As explained in an editorial (in French) in the daily newspaper Le Quotidien:
...these overtime hours would not be paid to the employees at the end of the month [during which they were worked], however, but during the winter months, when the building sites are paralysed by bad weather. The overtime hours would thus be used to finance the weather-related layoff scheme.
Demonstration follows rejection of union demands
In 2009, when the current agreement was due to expire, the unions presented their first list of demands for wage increases and these were rejected by the employers. The dispute deepened on 22 March 2012, when a last-ditch attempt to negotiate a new agreement failed. The two trade unions organised a demonstration that was held on 4 May 2012 and attended by around 2,500 employees. In an OGB-L press release (in French), the unions called on the employers to return to the negotiating table and give up their claims for more flexible working hours.
On 7 November 2012, the employer organisations presented the results of a survey conducted on their behalf by the TNS-ILRES market research institute. The survey showed that 42% of employees questioned said they would be willing to work up to a maximum of 52 hours per week between May and October. This compared with 44% who weren’t, many of whom were older workers.
The employers believe that the survey demonstrates support for their proposal, especially since the switch to a 52-hour week would be voluntary and could meet the needs of younger workers.
However, Jean-Luc de Matteis, Central Secretary of the OGB-L, described the survey in a press release (in French) as ‘a trick’. He said the employers’ proposal and its repercussions had not been clearly explained to the employees when they were questioned for the survey.
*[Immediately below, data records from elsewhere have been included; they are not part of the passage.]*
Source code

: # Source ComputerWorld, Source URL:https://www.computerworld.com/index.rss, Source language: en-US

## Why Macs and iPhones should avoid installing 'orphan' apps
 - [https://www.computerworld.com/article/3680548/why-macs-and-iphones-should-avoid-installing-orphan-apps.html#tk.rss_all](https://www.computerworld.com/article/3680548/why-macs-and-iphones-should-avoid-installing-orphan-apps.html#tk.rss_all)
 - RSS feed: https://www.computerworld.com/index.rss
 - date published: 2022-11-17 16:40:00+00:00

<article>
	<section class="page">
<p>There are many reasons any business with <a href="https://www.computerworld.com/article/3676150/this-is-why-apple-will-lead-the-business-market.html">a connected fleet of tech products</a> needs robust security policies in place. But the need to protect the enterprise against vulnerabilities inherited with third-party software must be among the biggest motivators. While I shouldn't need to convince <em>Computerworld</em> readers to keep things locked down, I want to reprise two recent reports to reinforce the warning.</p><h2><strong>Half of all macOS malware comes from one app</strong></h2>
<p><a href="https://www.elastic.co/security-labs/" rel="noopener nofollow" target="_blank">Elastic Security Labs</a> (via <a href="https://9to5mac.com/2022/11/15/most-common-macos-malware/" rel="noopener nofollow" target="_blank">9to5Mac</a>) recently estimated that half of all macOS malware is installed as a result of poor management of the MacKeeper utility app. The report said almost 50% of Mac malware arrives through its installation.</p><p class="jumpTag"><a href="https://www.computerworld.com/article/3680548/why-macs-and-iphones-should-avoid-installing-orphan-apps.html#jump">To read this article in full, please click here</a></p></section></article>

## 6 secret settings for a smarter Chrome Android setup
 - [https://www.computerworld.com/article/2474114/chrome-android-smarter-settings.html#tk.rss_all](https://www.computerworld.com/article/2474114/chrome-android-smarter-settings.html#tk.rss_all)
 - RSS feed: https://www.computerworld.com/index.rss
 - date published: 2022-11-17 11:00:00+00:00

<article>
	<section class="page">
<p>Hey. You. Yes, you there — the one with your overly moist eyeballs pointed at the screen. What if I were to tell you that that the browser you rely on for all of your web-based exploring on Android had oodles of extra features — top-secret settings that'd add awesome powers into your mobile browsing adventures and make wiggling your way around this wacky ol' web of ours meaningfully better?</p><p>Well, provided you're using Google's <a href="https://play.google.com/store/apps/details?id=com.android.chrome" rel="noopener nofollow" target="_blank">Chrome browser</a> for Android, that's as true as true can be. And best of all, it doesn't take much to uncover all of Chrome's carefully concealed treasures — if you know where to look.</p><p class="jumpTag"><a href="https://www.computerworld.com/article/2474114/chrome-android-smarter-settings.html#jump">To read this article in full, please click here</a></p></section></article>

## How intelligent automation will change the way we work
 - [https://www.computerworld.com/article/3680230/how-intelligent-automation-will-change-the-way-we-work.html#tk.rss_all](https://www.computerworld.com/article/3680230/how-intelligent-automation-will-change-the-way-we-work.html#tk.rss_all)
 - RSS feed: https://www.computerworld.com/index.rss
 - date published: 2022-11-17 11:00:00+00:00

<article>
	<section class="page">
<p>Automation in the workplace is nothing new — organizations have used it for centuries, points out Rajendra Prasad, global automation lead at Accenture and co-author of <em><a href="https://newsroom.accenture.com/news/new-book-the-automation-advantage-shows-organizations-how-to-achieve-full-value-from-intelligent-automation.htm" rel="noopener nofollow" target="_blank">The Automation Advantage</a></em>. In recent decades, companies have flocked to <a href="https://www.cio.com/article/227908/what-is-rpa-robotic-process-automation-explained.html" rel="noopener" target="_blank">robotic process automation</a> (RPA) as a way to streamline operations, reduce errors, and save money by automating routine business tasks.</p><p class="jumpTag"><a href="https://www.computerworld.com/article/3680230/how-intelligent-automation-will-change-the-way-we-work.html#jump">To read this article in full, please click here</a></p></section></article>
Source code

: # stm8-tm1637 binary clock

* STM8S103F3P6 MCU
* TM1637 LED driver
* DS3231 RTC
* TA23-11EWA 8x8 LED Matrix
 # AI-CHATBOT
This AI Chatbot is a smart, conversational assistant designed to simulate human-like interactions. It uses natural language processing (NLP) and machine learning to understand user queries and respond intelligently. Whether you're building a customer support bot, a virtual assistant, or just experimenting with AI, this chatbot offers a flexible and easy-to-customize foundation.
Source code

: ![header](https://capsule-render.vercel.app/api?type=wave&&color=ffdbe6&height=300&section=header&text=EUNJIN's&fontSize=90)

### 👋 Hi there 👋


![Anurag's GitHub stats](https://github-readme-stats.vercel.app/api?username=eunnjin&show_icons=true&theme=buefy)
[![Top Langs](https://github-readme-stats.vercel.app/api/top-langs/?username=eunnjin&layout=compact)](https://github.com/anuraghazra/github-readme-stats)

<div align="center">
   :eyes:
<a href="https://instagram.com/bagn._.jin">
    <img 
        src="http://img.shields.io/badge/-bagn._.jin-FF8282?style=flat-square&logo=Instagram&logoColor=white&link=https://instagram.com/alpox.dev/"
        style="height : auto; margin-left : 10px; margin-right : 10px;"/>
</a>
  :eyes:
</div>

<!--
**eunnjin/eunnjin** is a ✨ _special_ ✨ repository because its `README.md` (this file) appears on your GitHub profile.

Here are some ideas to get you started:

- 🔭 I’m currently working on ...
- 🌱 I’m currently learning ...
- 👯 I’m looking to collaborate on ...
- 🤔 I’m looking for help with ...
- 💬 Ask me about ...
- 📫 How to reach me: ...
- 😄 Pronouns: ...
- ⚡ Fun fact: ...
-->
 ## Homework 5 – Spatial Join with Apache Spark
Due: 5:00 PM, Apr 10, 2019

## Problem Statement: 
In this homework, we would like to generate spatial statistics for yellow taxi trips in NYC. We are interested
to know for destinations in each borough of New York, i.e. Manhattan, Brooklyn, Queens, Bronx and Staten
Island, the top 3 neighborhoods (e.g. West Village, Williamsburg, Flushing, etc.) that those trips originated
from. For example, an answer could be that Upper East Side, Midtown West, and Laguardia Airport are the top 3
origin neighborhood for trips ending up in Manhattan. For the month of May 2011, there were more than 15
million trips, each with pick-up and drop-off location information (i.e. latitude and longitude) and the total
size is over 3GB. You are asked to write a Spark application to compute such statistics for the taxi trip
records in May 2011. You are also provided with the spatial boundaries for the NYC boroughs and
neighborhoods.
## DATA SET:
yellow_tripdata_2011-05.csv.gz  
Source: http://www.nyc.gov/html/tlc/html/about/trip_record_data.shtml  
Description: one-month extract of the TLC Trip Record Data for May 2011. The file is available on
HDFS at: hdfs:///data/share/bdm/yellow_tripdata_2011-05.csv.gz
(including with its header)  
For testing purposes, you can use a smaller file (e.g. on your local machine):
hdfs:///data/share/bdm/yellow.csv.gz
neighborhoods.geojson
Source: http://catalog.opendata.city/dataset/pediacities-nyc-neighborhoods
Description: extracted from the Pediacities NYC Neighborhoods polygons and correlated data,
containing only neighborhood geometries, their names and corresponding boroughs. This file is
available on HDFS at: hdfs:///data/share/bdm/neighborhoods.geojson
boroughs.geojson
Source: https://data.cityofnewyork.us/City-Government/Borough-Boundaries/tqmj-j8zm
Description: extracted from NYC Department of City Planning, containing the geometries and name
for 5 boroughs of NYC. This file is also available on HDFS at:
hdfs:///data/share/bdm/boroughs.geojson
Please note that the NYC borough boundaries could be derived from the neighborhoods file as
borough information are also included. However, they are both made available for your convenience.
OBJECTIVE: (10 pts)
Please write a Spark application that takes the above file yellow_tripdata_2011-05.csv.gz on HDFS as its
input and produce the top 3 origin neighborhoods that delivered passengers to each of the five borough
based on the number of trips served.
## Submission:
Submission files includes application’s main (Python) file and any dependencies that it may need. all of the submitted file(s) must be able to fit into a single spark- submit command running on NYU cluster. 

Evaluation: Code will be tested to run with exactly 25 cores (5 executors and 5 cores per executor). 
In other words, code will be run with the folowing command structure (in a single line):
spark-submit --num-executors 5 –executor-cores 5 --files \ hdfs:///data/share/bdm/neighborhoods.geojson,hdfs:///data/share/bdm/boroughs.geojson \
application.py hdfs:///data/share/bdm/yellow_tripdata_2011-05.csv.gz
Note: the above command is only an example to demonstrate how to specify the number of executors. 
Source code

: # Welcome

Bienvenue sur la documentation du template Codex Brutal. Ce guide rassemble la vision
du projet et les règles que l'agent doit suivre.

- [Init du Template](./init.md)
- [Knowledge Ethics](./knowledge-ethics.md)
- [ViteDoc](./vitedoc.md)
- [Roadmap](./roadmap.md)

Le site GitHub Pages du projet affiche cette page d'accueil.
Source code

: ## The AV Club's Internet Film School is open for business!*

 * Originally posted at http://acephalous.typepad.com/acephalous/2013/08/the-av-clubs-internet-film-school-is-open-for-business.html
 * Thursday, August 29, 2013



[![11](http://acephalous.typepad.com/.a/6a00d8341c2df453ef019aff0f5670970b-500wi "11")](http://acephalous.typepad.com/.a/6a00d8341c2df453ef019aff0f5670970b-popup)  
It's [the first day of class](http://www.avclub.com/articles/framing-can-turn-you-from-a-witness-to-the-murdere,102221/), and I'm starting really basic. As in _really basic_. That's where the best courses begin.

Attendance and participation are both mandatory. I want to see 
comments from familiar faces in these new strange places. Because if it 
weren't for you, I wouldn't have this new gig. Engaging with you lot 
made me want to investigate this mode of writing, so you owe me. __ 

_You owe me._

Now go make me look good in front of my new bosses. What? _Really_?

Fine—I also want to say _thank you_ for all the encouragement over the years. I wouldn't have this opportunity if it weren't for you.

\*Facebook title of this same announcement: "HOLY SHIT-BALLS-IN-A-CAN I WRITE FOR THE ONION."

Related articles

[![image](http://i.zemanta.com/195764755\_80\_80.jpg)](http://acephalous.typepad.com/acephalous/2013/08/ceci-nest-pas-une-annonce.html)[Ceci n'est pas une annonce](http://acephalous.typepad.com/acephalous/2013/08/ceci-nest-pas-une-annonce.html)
A conciliation session took place on 8 December 2012 before the National Conciliation Service (ONC), but the two parties were unable to reach agreement. Referral to the ONC is obligatory in the event of conflict. Both the employers’ organisations agreed to withdraw their demand for flexibility on condition that the unions drop their call for a 3.5% pay rise.
According to the employers, however, the unions came to the conciliation meeting with a raft of fresh demands. In particular they called for a one-off payment of €750 instead of the 3.5% increase. As a result the employers refused to continue with the negotiation, saying the trade union demands were still too excessive.
Following the meeting, the employers reiterated their demand for flexibility and their refusal to grant any backdated pay rise. The two unions have applied to the ONC for a final conciliation session. Should it fail, the OGB-L and LCGB are threatening to call a strike vote. To succeed, 75% of workers would have to vote in favour.
At the end of 2011 and in 2012, there were a number of spectacular business failures in the construction sector due, in part, to management mistakes by employers who had grown their companies by slashing prices to win markets.
The trade unions believe that the employers are playing on these difficulties in order to drag out the negotiation of a new agreement for as long as possible.
For its part, the LCGB has emphasised that construction workers are ready to take action.
On one matter at least the employers and trade unions stand together, in their support for the introduction of electronic ID badges for workers on building sites. Luxembourg’s Labour Minister Nicolas Schmit has said these will be introduced by summer 2013. It is hoped the badges will help combat fraud, particularly in relation to posted workers.